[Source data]
##########

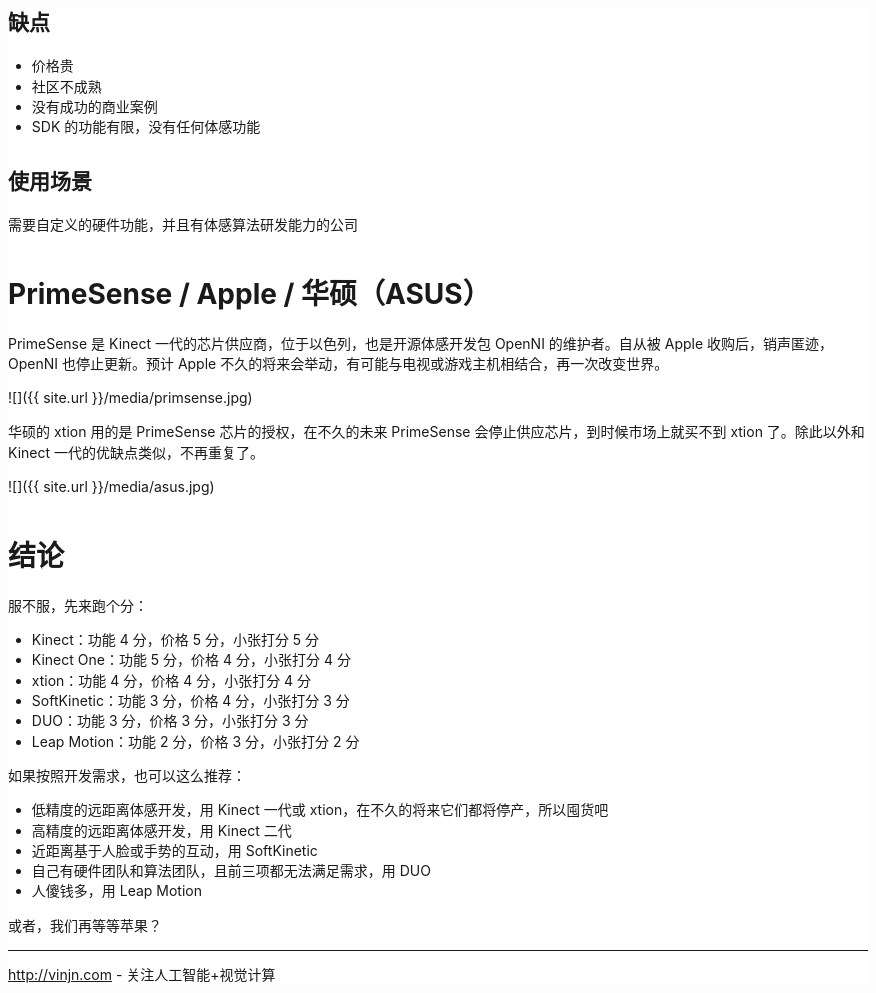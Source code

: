 ## 缺点 ##

- 价格贵
- 社区不成熟
- 没有成功的商业案例
- SDK 的功能有限，没有任何体感功能

## 使用场景 ##

需要自定义的硬件功能，并且有体感算法研发能力的公司

PrimeSense / Apple / 华硕（ASUS）
=

PrimeSense 是 Kinect 一代的芯片供应商，位于以色列，也是开源体感开发包 OpenNI 的维护者。自从被 Apple 收购后，销声匿迹，OpenNI 也停止更新。预计 Apple 不久的将来会举动，有可能与电视或游戏主机相结合，再一次改变世界。

![]({{ site.url }}/media/primsense.jpg)

华硕的 xtion 用的是 PrimeSense 芯片的授权，在不久的未来 PrimeSense 会停止供应芯片，到时候市场上就买不到 xtion 了。除此以外和 Kinect 一代的优缺点类似，不再重复了。

![]({{ site.url }}/media/asus.jpg)

结论
=
服不服，先来跑个分：

- Kinect：功能 4 分，价格 5 分，小张打分 5 分
- Kinect One：功能 5 分，价格 4 分，小张打分 4 分
- xtion：功能 4 分，价格 4 分，小张打分 4 分
- SoftKinetic：功能 3 分，价格 4 分，小张打分 3 分
- DUO：功能 3 分，价格 3 分，小张打分 3 分
- Leap Motion：功能 2 分，价格 3 分，小张打分 2 分

如果按照开发需求，也可以这么推荐：
- 低精度的远距离体感开发，用 Kinect 一代或 xtion，在不久的将来它们都将停产，所以囤货吧
- 高精度的远距离体感开发，用 Kinect 二代
- 近距离基于人脸或手势的互动，用 SoftKinetic
- 自己有硬件团队和算法团队，且前三项都无法满足需求，用 DUO
- 人傻钱多，用 Leap Motion

或者，我们再等等苹果？


----
http://vinjn.com - 关注人工智能+视觉计算
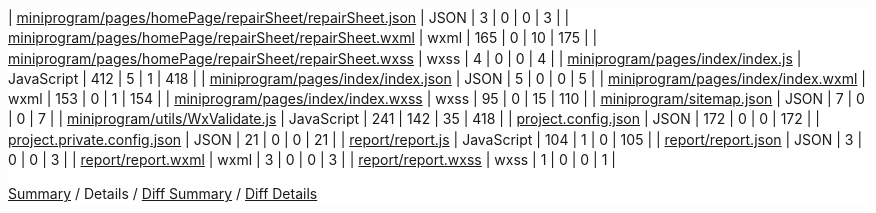 | [miniprogram/pages/homePage/repairSheet/repairSheet.json](/miniprogram/pages/homePage/repairSheet/repairSheet.json) | JSON | 3 | 0 | 0 | 3 |
| [miniprogram/pages/homePage/repairSheet/repairSheet.wxml](/miniprogram/pages/homePage/repairSheet/repairSheet.wxml) | wxml | 165 | 0 | 10 | 175 |
| [miniprogram/pages/homePage/repairSheet/repairSheet.wxss](/miniprogram/pages/homePage/repairSheet/repairSheet.wxss) | wxss | 4 | 0 | 0 | 4 |
| [miniprogram/pages/index/index.js](/miniprogram/pages/index/index.js) | JavaScript | 412 | 5 | 1 | 418 |
| [miniprogram/pages/index/index.json](/miniprogram/pages/index/index.json) | JSON | 5 | 0 | 0 | 5 |
| [miniprogram/pages/index/index.wxml](/miniprogram/pages/index/index.wxml) | wxml | 153 | 0 | 1 | 154 |
| [miniprogram/pages/index/index.wxss](/miniprogram/pages/index/index.wxss) | wxss | 95 | 0 | 15 | 110 |
| [miniprogram/sitemap.json](/miniprogram/sitemap.json) | JSON | 7 | 0 | 0 | 7 |
| [miniprogram/utils/WxValidate.js](/miniprogram/utils/WxValidate.js) | JavaScript | 241 | 142 | 35 | 418 |
| [project.config.json](/project.config.json) | JSON | 172 | 0 | 0 | 172 |
| [project.private.config.json](/project.private.config.json) | JSON | 21 | 0 | 0 | 21 |
| [report/report.js](/report/report.js) | JavaScript | 104 | 1 | 0 | 105 |
| [report/report.json](/report/report.json) | JSON | 3 | 0 | 0 | 3 |
| [report/report.wxml](/report/report.wxml) | wxml | 3 | 0 | 0 | 3 |
| [report/report.wxss](/report/report.wxss) | wxss | 1 | 0 | 0 | 1 |

[Summary](results.md) / Details / [Diff Summary](diff.md) / [Diff Details](diff-details.md)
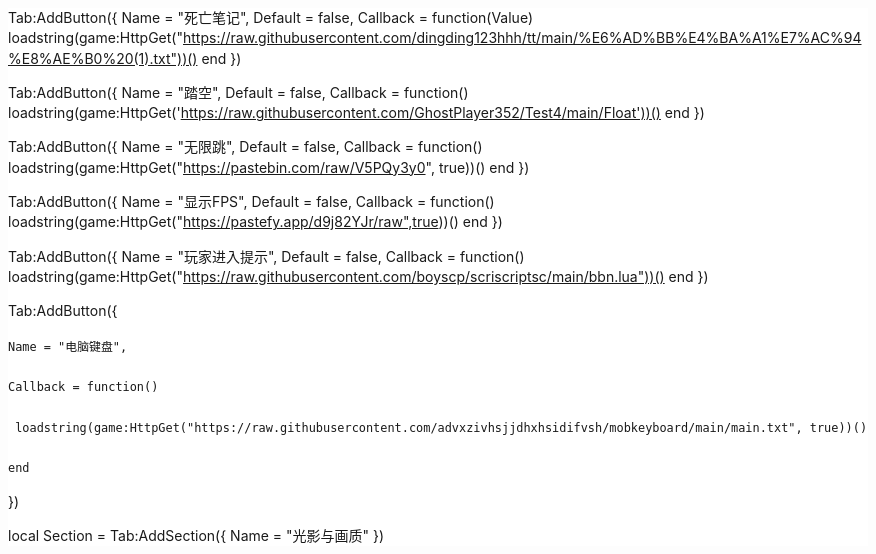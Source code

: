 Tab:AddButton({
  Name = "死亡笔记",
  Default = false,
  Callback = function(Value)
  loadstring(game:HttpGet("https://raw.githubusercontent.com/dingding123hhh/tt/main/%E6%AD%BB%E4%BA%A1%E7%AC%94%E8%AE%B0%20(1).txt"))()
  end
})

Tab:AddButton({
	Name = "踏空",
	Default = false,
	Callback = function()
loadstring(game:HttpGet('https://raw.githubusercontent.com/GhostPlayer352/Test4/main/Float'))()
	end
})

Tab:AddButton({
	Name = "无限跳",
	Default = false,
	Callback = function()
loadstring(game:HttpGet("https://pastebin.com/raw/V5PQy3y0", true))()
  end
})

Tab:AddButton({
	Name = "显示FPS",
	Default = false,
	Callback = function()
loadstring(game:HttpGet("https://pastefy.app/d9j82YJr/raw",true))()
  end
})

Tab:AddButton({
	Name = "玩家进入提示",
	Default = false,
	Callback = function()
loadstring(game:HttpGet("https://raw.githubusercontent.com/boyscp/scriscriptsc/main/bbn.lua"))()
  end
})

Tab:AddButton({

	Name = "电脑键盘",

	Callback = function()

     loadstring(game:HttpGet("https://raw.githubusercontent.com/advxzivhsjjdhxhsidifvsh/mobkeyboard/main/main.txt", true))()

  	end    

})

local Section = Tab:AddSection({
	Name = "光影与画质"
})
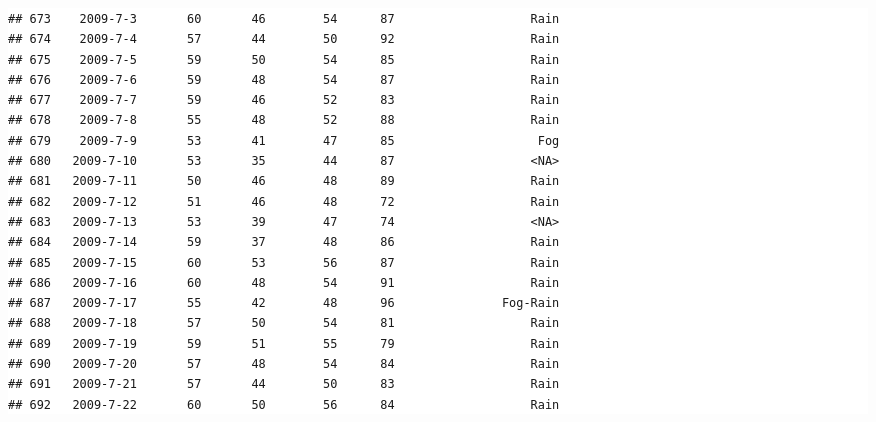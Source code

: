     ## 673    2009-7-3       60       46        54      87                   Rain
    ## 674    2009-7-4       57       44        50      92                   Rain
    ## 675    2009-7-5       59       50        54      85                   Rain
    ## 676    2009-7-6       59       48        54      87                   Rain
    ## 677    2009-7-7       59       46        52      83                   Rain
    ## 678    2009-7-8       55       48        52      88                   Rain
    ## 679    2009-7-9       53       41        47      85                    Fog
    ## 680   2009-7-10       53       35        44      87                   <NA>
    ## 681   2009-7-11       50       46        48      89                   Rain
    ## 682   2009-7-12       51       46        48      72                   Rain
    ## 683   2009-7-13       53       39        47      74                   <NA>
    ## 684   2009-7-14       59       37        48      86                   Rain
    ## 685   2009-7-15       60       53        56      87                   Rain
    ## 686   2009-7-16       60       48        54      91                   Rain
    ## 687   2009-7-17       55       42        48      96               Fog-Rain
    ## 688   2009-7-18       57       50        54      81                   Rain
    ## 689   2009-7-19       59       51        55      79                   Rain
    ## 690   2009-7-20       57       48        54      84                   Rain
    ## 691   2009-7-21       57       44        50      83                   Rain
    ## 692   2009-7-22       60       50        56      84                   Rain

##########

The full set of entries should be transcribed exactly, pictures left aside.

▶ REPLY:
Source code

: ## 缺点 ##

- 价格贵
- 社区不成熟
- 没有成功的商业案例
- SDK 的功能有限，没有任何体感功能

## 使用场景 ##

需要自定义的硬件功能，并且有体感算法研发能力的公司

PrimeSense / Apple / 华硕（ASUS）
=

PrimeSense 是 Kinect 一代的芯片供应商，位于以色列，也是开源体感开发包 OpenNI 的维护者。自从被 Apple 收购后，销声匿迹，OpenNI 也停止更新。预计 Apple 不久的将来会举动，有可能与电视或游戏主机相结合，再一次改变世界。

![]({{ site.url }}/media/primsense.jpg)

华硕的 xtion 用的是 PrimeSense 芯片的授权，在不久的未来 PrimeSense 会停止供应芯片，到时候市场上就买不到 xtion 了。除此以外和 Kinect 一代的优缺点类似，不再重复了。

![]({{ site.url }}/media/asus.jpg)

结论
=
服不服，先来跑个分：

- Kinect：功能 4 分，价格 5 分，小张打分 5 分
- Kinect One：功能 5 分，价格 4 分，小张打分 4 分
- xtion：功能 4 分，价格 4 分，小张打分 4 分
- SoftKinetic：功能 3 分，价格 4 分，小张打分 3 分
- DUO：功能 3 分，价格 3 分，小张打分 3 分
- Leap Motion：功能 2 分，价格 3 分，小张打分 2 分

如果按照开发需求，也可以这么推荐：
- 低精度的远距离体感开发，用 Kinect 一代或 xtion，在不久的将来它们都将停产，所以囤货吧
- 高精度的远距离体感开发，用 Kinect 二代
- 近距离基于人脸或手势的互动，用 SoftKinetic
- 自己有硬件团队和算法团队，且前三项都无法满足需求，用 DUO
- 人傻钱多，用 Leap Motion

或者，我们再等等苹果？


----
http://vinjn.com - 关注人工智能+视觉计算
 | [miniprogram/pages/homePage/repairSheet/repairSheet.json](/miniprogram/pages/homePage/repairSheet/repairSheet.json) | JSON | 3 | 0 | 0 | 3 |
| [miniprogram/pages/homePage/repairSheet/repairSheet.wxml](/miniprogram/pages/homePage/repairSheet/repairSheet.wxml) | wxml | 165 | 0 | 10 | 175 |
| [miniprogram/pages/homePage/repairSheet/repairSheet.wxss](/miniprogram/pages/homePage/repairSheet/repairSheet.wxss) | wxss | 4 | 0 | 0 | 4 |
| [miniprogram/pages/index/index.js](/miniprogram/pages/index/index.js) | JavaScript | 412 | 5 | 1 | 418 |
| [miniprogram/pages/index/index.json](/miniprogram/pages/index/index.json) | JSON | 5 | 0 | 0 | 5 |
| [miniprogram/pages/index/index.wxml](/miniprogram/pages/index/index.wxml) | wxml | 153 | 0 | 1 | 154 |
| [miniprogram/pages/index/index.wxss](/miniprogram/pages/index/index.wxss) | wxss | 95 | 0 | 15 | 110 |
| [miniprogram/sitemap.json](/miniprogram/sitemap.json) | JSON | 7 | 0 | 0 | 7 |
| [miniprogram/utils/WxValidate.js](/miniprogram/utils/WxValidate.js) | JavaScript | 241 | 142 | 35 | 418 |
| [project.config.json](/project.config.json) | JSON | 172 | 0 | 0 | 172 |
| [project.private.config.json](/project.private.config.json) | JSON | 21 | 0 | 0 | 21 |
| [report/report.js](/report/report.js) | JavaScript | 104 | 1 | 0 | 105 |
| [report/report.json](/report/report.json) | JSON | 3 | 0 | 0 | 3 |
| [report/report.wxml](/report/report.wxml) | wxml | 3 | 0 | 0 | 3 |
| [report/report.wxss](/report/report.wxss) | wxss | 1 | 0 | 0 | 1 |

[Summary](results.md) / Details / [Diff Summary](diff.md) / [Diff Details](diff-details.md)
Source code

: Tab:AddButton({
  Name = "死亡笔记",
  Default = false,
  Callback = function(Value)
  loadstring(game:HttpGet("https://raw.githubusercontent.com/dingding123hhh/tt/main/%E6%AD%BB%E4%BA%A1%E7%AC%94%E8%AE%B0%20(1).txt"))()
  end
})

Tab:AddButton({
	Name = "踏空",
	Default = false,
	Callback = function()
loadstring(game:HttpGet('https://raw.githubusercontent.com/GhostPlayer352/Test4/main/Float'))()
	end
})

Tab:AddButton({
	Name = "无限跳",
	Default = false,
	Callback = function()
loadstring(game:HttpGet("https://pastebin.com/raw/V5PQy3y0", true))()
  end
})

Tab:AddButton({
	Name = "显示FPS",
	Default = false,
	Callback = function()
loadstring(game:HttpGet("https://pastefy.app/d9j82YJr/raw",true))()
  end
})

Tab:AddButton({
	Name = "玩家进入提示",
	Default = false,
	Callback = function()
loadstring(game:HttpGet("https://raw.githubusercontent.com/boyscp/scriscriptsc/main/bbn.lua"))()
  end
})

Tab:AddButton({

	Name = "电脑键盘",

	Callback = function()

     loadstring(game:HttpGet("https://raw.githubusercontent.com/advxzivhsjjdhxhsidifvsh/mobkeyboard/main/main.txt", true))()

  	end    

})

local Section = Tab:AddSection({
	Name = "光影与画质"
})
Source code

:     ## 673    2009-7-3       60       46        54      87                   Rain
    ## 674    2009-7-4       57       44        50      92                   Rain
    ## 675    2009-7-5       59       50        54      85                   Rain
    ## 676    2009-7-6       59       48        54      87                   Rain
    ## 677    2009-7-7       59       46        52      83                   Rain
    ## 678    2009-7-8       55       48        52      88                   Rain
    ## 679    2009-7-9       53       41        47      85                    Fog
    ## 680   2009-7-10       53       35        44      87                   <NA>
    ## 681   2009-7-11       50       46        48      89                   Rain
    ## 682   2009-7-12       51       46        48      72                   Rain
    ## 683   2009-7-13       53       39        47      74                   <NA>
    ## 684   2009-7-14       59       37        48      86                   Rain
    ## 685   2009-7-15       60       53        56      87                   Rain
    ## 686   2009-7-16       60       48        54      91                   Rain
    ## 687   2009-7-17       55       42        48      96               Fog-Rain
    ## 688   2009-7-18       57       50        54      81                   Rain
    ## 689   2009-7-19       59       51        55      79                   Rain
    ## 690   2009-7-20       57       48        54      84                   Rain
    ## 691   2009-7-21       57       44        50      83                   Rain
    ## 692   2009-7-22       60       50        56      84                   Rain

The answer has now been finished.